Our readers will see that both Oracle and Quest are ignoring the plain language of the contract and attempting to claim licensing fees for use that has not actually occurred. Such efforts by software publishers should be strongly resisted by licensees under audit, and licensees should explore whether they have their own claims for unfair trade practices or other causes of action when such predatory tactics are employed.
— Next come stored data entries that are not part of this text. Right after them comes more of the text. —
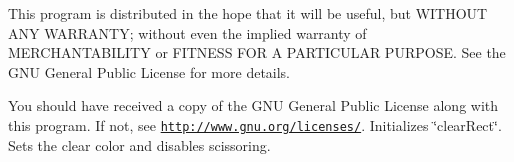 This program is distributed in the hope that it will be useful, but W\+I\+T\+H\+O\+U\+T A\+N\+Y W\+A\+R\+R\+A\+N\+T\+Y; without even the implied warranty of M\+E\+R\+C\+H\+A\+N\+T\+A\+B\+I\+L\+I\+T\+Y or F\+I\+T\+N\+E\+S\+S F\+O\+R A P\+A\+R\+T\+I\+C\+U\+L\+A\+R P\+U\+R\+P\+O\+S\+E. See the G\+N\+U General Public License for more details.

You should have received a copy of the G\+N\+U General Public License along with this program. If not, see \href{http://www.gnu.org/licenses/}{\tt http\+://www.\+gnu.\+org/licenses/}. Initializes \char`\"{}clear\+Rect\char`\"{}. Sets the clear color and disables scissoring.  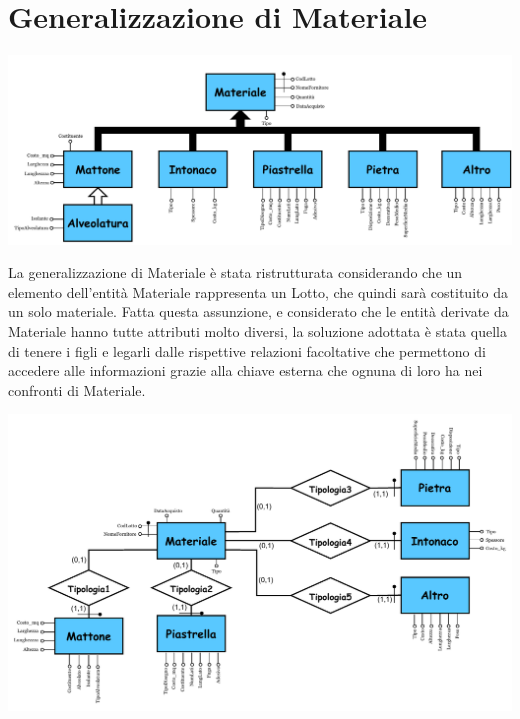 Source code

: \documentclass[12pt,a4paper]{report}
\begin{document}
            \section{Generalizzazione di Materiale}
            \label{ref2}
                \begin{center}
                    \includegraphics[scale=0.8]{genMateriale.pdf}
                \end{center}
                \vspace*{0.8cm}
                La generalizzazione di Materiale è stata ristrutturata considerando che un elemento dell'entità Materiale rappresenta un Lotto, che quindi sarà costituito da un solo materiale. Fatta questa assunzione, e considerato che le entità derivate da Materiale hanno tutte attributi molto diversi, la soluzione adottata è stata quella di tenere i figli e legarli dalle rispettive relazioni facoltative che permettono di accedere alle informazioni grazie alla chiave esterna che ognuna di loro ha nei confronti di Materiale.

                \vspace*{0.8cm}
                \begin{center}
                    \includegraphics[scale=0.8]{genMaterialeTrad.pdf}
                \end{center}
                \vspace*{0.8cm}
                
\end{document}

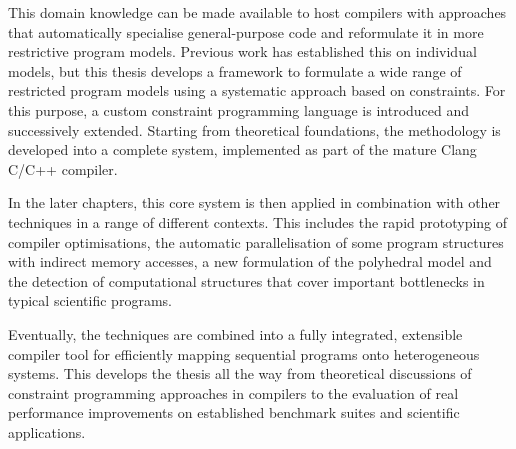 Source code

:     This domain knowledge can be made available to host compilers with
    approaches that automatically specialise general-purpose code and
    reformulate it in more restrictive program models.
    Previous work has established this on individual models, but this thesis
    develops a framework to formulate a wide range of restricted program models
    using a systematic approach based on constraints.
    For this purpose, a custom constraint programming language is introduced
    and successively extended.
    Starting from theoretical foundations, the methodology is developed into
    a complete system, implemented as part of the mature Clang C/C++ compiler.

    In the later chapters, this core system is then applied in combination
    with other techniques in a range of different contexts.
    This includes the rapid prototyping of compiler optimisations, the
    automatic parallelisation of some program structures with indirect memory
    accesses, a new formulation of the polyhedral model and the detection of
    computational structures that cover important bottlenecks in typical
    scientific programs.

    Eventually, the techniques are combined into a fully integrated, extensible
    compiler tool for efficiently mapping sequential programs onto heterogeneous
    systems.
    This develops the thesis all the way from theoretical discussions of
    constraint programming approaches in compilers to the evaluation of real
    performance improvements on established benchmark suites and scientific
    applications.









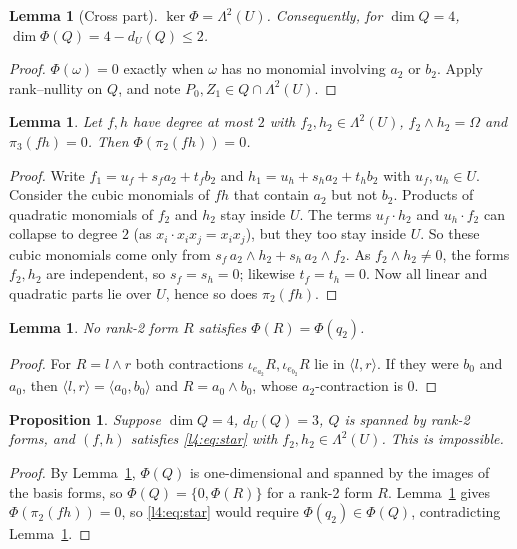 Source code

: \documentclass[11pt,a4paper]{article}
\theoremstyle{plain}
\newtheorem{lemma}[theorem]{Lemma}
\newtheorem{proposition}[theorem]{Proposition}
\theoremstyle{remark}
\newcommand{\Lam}{\Lambda^2}
\newcommand{\dU}{d_U}
\begin{document}
\begin{lemma}[Cross part]\label{l4:lem:cross}
$\ker\Phi=\Lam(U)$. Consequently, for $\dim Q=4$, $\dim\Phi(Q)=4-\dU(Q)\le 2$.
\end{lemma}

\begin{proof}
$\Phi(\omega)=0$ exactly when $\omega$ has no monomial involving $a_2$ or $b_2$. Apply rank--nullity on $Q$, and note $P_0,Z_1\in Q\cap\Lam(U)$.
\end{proof}

\begin{lemma}\label{l4:lem:planeU}
Let $f,h$ have degree at most $2$ with $f_2,h_2\in\Lam(U)$, $f_2\wedge h_2=\Omega$ and $\pi_3(fh)=0$. Then $\Phi(\pi_2(fh))=0$.
\end{lemma}

\begin{proof}
Write $f_1=u_f+s_fa_2+t_fb_2$ and $h_1=u_h+s_ha_2+t_hb_2$ with $u_f,u_h\in U$. Consider the cubic monomials of $fh$ that contain $a_2$ but not $b_2$. Products of quadratic monomials of $f_2$ and $h_2$ stay inside $U$. The terms $u_f\cdot h_2$ and $u_h\cdot f_2$ can collapse to degree $2$ (as $x_i\cdot x_ix_j=x_ix_j$), but they too stay inside $U$. So these cubic monomials come only from $s_f\,a_2\wedge h_2+s_h\,a_2\wedge f_2$. As $f_2\wedge h_2\ne0$, the forms $f_2,h_2$ are independent, so $s_f=s_h=0$; likewise $t_f=t_h=0$. Now all linear and quadratic parts lie over $U$, hence so does $\pi_2(fh)$.
\end{proof}

\begin{lemma}\label{l4:lem:noq2}
No rank-2 form $R$ satisfies $\Phi(R)=\Phi(q_2)$.
\end{lemma}

\begin{proof}
For $R=l\wedge r$ both contractions $\iota_{e_{a_2}}R,\iota_{e_{b_2}}R$ lie in $\langle l,r\rangle$. If they were $b_0$ and $a_0$, then $\langle l,r\rangle=\langle a_0,b_0\rangle$ and $R=a_0\wedge b_0$, whose $a_2$-contraction is $0$.
\end{proof}

\begin{proposition}\label{l4:prop:B}
Suppose $\dim Q=4$, $\dU(Q)=3$, $Q$ is spanned by rank-2 forms, and $(f,h)$ satisfies \eqref{l4:eq:star} with $f_2,h_2\in\Lam(U)$. This is impossible.
\end{proposition}

\begin{proof}
By Lemma~\ref{l4:lem:cross}, $\Phi(Q)$ is one-dimensional and spanned by the images of the basis forms, so $\Phi(Q)=\{0,\Phi(R)\}$ for a rank-2 form $R$. Lemma~\ref{l4:lem:planeU} gives $\Phi(\pi_2(fh))=0$, so \eqref{l4:eq:star} would require $\Phi(q_2)\in\Phi(Q)$, contradicting Lemma~\ref{l4:lem:noq2}.
\end{proof}
\end{document}
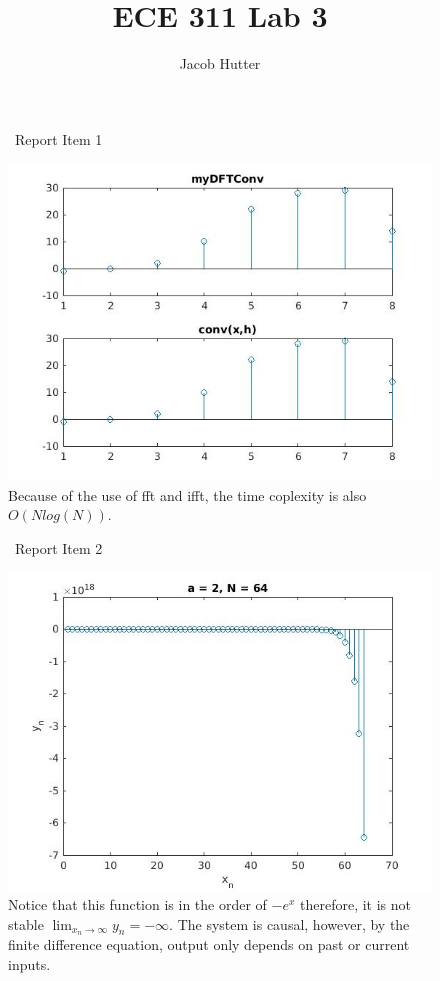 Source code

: \documentclass{article}
\author{Jacob Hutter}
\title{ECE 311 Lab 3}
\begin{document}
\maketitle

\begin{figure}[H]
\ Report Item 1

\includegraphics[scale = .5]{report1}
\\ Because of the use of fft and ifft, the time coplexity is also $O(Nlog(N))$.
\end{figure}



\begin{figure}[H]
\ Report Item 2

\includegraphics[scale = .5]{report2}
\\ Notice that this function is in the order of $-e^x$ 
therefore, it is not stable $\lim_{x_n\to\infty} y_n = -\infty$.
The system is causal, however, by the finite difference equation, output only 
depends on past or current inputs.
\end{figure}
\end{document}
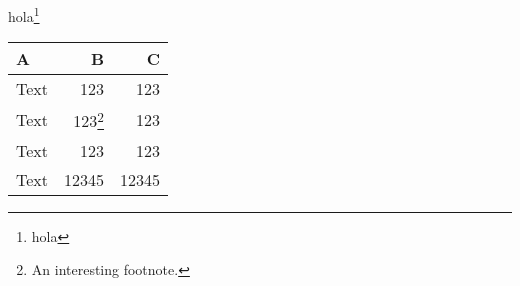 hola\footnote{hola}

\begin{table}[h]
	\begin{tabular}{lrr}
		\toprule
		A    & B     & C     \\ \midrule
		Text & 123   & 123   \\
		Text & 123\footnote{An interesting footnote.} & 123 \\
		Text & 123   & 123   \\ \midrule
		Text & 12345 & 12345 \\ \bottomrule
	\end{tabular}
\end{table} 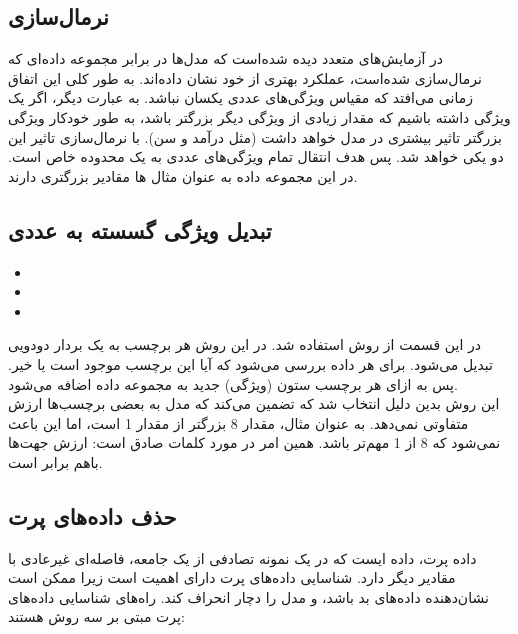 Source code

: \documentclass{article}
\begin{document}
\subsection{نرمال‌سازی}
در آزمایش‌های متعدد دیده شده‌است که مدل‌ها در برابر مجموعه داده‌ای که نرمال‌سازی شده‌است، عملکرد بهتری از خود نشان داده‌اند. به طور کلی این اتفاق زمانی می‌افتد که مقیاس ویژگی‌های عددی یکسان نباشد. به عبارت دیگر، اگر یک ویژگی داشته باشیم که مقدار زیادی از ویژگی دیگر بزرگتر باشد، به طور خودکار ویژگی بزرگتر تاثیر بیشتری در مدل خواهد داشت (مثل درآمد و سن). با نرمال‌سازی تاثیر این دو یکی خواهد شد. پس هدف انتقال تمام ویژگی‌های عددی به یک محدوده خاص است. در این مجموعه داده به عنوان مثال  ها مقادیر بزرگتری دارند.

\subsection{تبدیل ویژگی گسسته به عددی}
\begin{itemize}
    \item {}
    \item {}
    \item {}
\end{itemize}
در این قسمت از روش  استفاده شد. در این روش هر برچسب به یک بردار دودویی تبدیل می‌شود. برای هر داده بررسی می‌شود که آیا این برچسب موجود است یا خیر. پس به ازای هر برچسب ستون (ویژگی) جدید به مجموعه داده اضافه می‌شود.
\\
این روش بدین دلیل انتخاب شد که تضمین می‌کند که مدل به بعضی برچسب‌ها ارزش متفاوتی نمی‌دهد. به عنوان مثال، مقدار 8 بزرگتر از مقدار 1 است، اما این باعث نمی‌شود که 8 از 1 مهم‌تر باشد. همین امر در مورد کلمات صادق است: ارزش جهت‌ها باهم برابر است.


\subsection{حذف داده‌های پرت}

داده پرت، داده ایست که در یک نمونه تصادفی از یک جامعه، فاصله‌ای غیرعادی با مقادیر دیگر دارد. شناسایی داده‌های پرت دارای اهمیت است زیرا ممکن است نشان‌دهنده داده‌های بد باشد، و مدل را دچار انحراف کند. راه‌های شناسایی داده‌های پرت مبتی بر سه روش هستند:
\end{document}
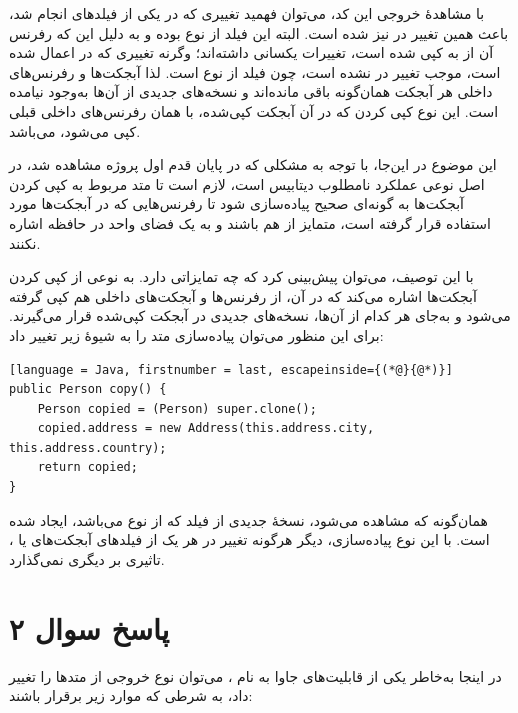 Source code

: \documentclass{article}
\begin{document}
با مشاهدۀ خروجی این کد، می‌توان فهمید تغییری که در یکی از فیلدهای  انجام شد، باعث همین تغییر در  نیز شده است. البته این فیلد از نوع  بوده و به دلیل این که رفرنس آن از  به  کپی شده است، تغییرات یکسانی داشته‌اند؛ وگرنه تغییری که در  اعمال شده است، موجب تغییر در  نشده است، چون فیلد  از نوع  است. لذا آبجکت‌ها و رفرنس‌های داخلی هر آبجکت همان‌گونه باقی مانده‌اند و نسخه‌های جدیدی از آن‌ها به‌وجود نیامده است. این نوع کپی کردن که در آن آبجکت کپی‌شده، با همان رفرنس‌های داخلی قبلی کپی می‌شود،  می‌باشد.

این موضوع در این‌جا، با توجه به مشکلی که در پایان قدم اول پروژه مشاهده شد، در اصل نوعی عملکرد نامطلوب دیتابیس است، لازم است تا متد مربوط به کپی کردن آبجکت‌ها به گونه‌ای صحیح پیاده‌سازی شود تا رفرنس‌هایی که در آبجکت‌ها مورد استفاده قرار گرفته است، متمایز از هم باشند و به یک فضای واحد در حافظه اشاره نکنند.

با این توصیف، می‌توان پیش‌بینی کرد که  چه تمایزاتی دارد.  به نوعی از کپی کردن آبجکت‌ها اشاره می‌کند که در آن، از رفرنس‌ها و آبجکت‌های داخلی هم کپی گرفته می‌شود و به‌جای هر کدام از آن‌ها، نسخه‌های جدیدی در آبجکت کپی‌شده قرار می‌گیرند. برای این منظور می‌توان پیاده‌سازی متد  را به شیوۀ زیر تغییر داد:

\begin{latin}
\begin{lstlisting}[language = Java, firstnumber = last, escapeinside={(*@}{@*)}]
public Person copy() {
    Person copied = (Person) super.clone();
    copied.address = new Address(this.address.city, this.address.country);
    return copied;
}
\end{lstlisting}
\end{latin}

همان‌گونه که مشاهده می‌شود، نسخۀ جدیدی از فیلد  که از نوع  می‌باشد، ایجاد شده است. با این نوع پیاده‌سازی، دیگر هرگونه تغییر در هر یک از فیلدهای آبجکت‌های  یا ، تاثیری بر دیگری نمی‌گذارد.

\section*{پاسخ سوال ۲}

در اینجا به‌خاطر یکی از قابلیت‌های جاوا به نام ، می‌توان نوع خروجی از متد‌ها را تغییر داد، به شرطی که موارد زیر برقرار باشند:
\end{document}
Fairview also has filed for declaratory relief concerning the identification of the actual governing contract and the interpretation of relevant provisions. We have also seen Quest claim that early licenses granting perpetual licenses were amended by click to agree agreements accompanying updates. Early Quest licenses provided for perpetual licenses and could not be amended unless by a writing signed by both parties. According to the Fairview Complaint the terms of the 2004 SLA explicitly state that the agreement, under which Fairview did purchase licenses, may not be, “modified or amended except by a writing executed by a duly authorized representative of each party" and that "no other act, document, usage or custom shall be deemed to amend or modify this Agreement." Despite this clear and unambiguous language, Fairview claims that Quest is contending that "when Quest made the most recent update of the Active Roles software available to Fairview in 2016, as it was required to do by virtue of Fairview’s purchased licenses, Fairview agreed to the terms contained in the 2015 Software Transaction Agreement (“2015 STA”), a “click-to-accept license agreement” that accompanied the installation of that update (version 6.9) on Fairview’s system."
Over the years Quest has been bought and sold multiple times. We have reviewed many of these licenses and almost every year Quest seems to have amended them to make the terms more favorable to Quest and less favorable to licensees without any additional consideration or true notice to the licensee of the material changes being made to the license. The changes included revisions to important clauses such as governing law and forum selection clauses. These material changes were included in click to accept agreements, associated with annual updates that had already been bought and paid for. We hope that Fairview prevails in its argument that such click to agree agreements executed by low level employees without proper notice of material changes, do not amend the agreements as they do not constitute "a writing executed by a duly authorized representative of both parties."
We wish Fairview well in its fight against Quest's predatory audit tactics. We will continue to monitor the case so check back for periodic updates. The case is Fairview Health Services, Inc. v. Quest Software Inc. and One Identity LLC, Case No. 0:20-cv-01326-SRN-LIB (District of Minnesota).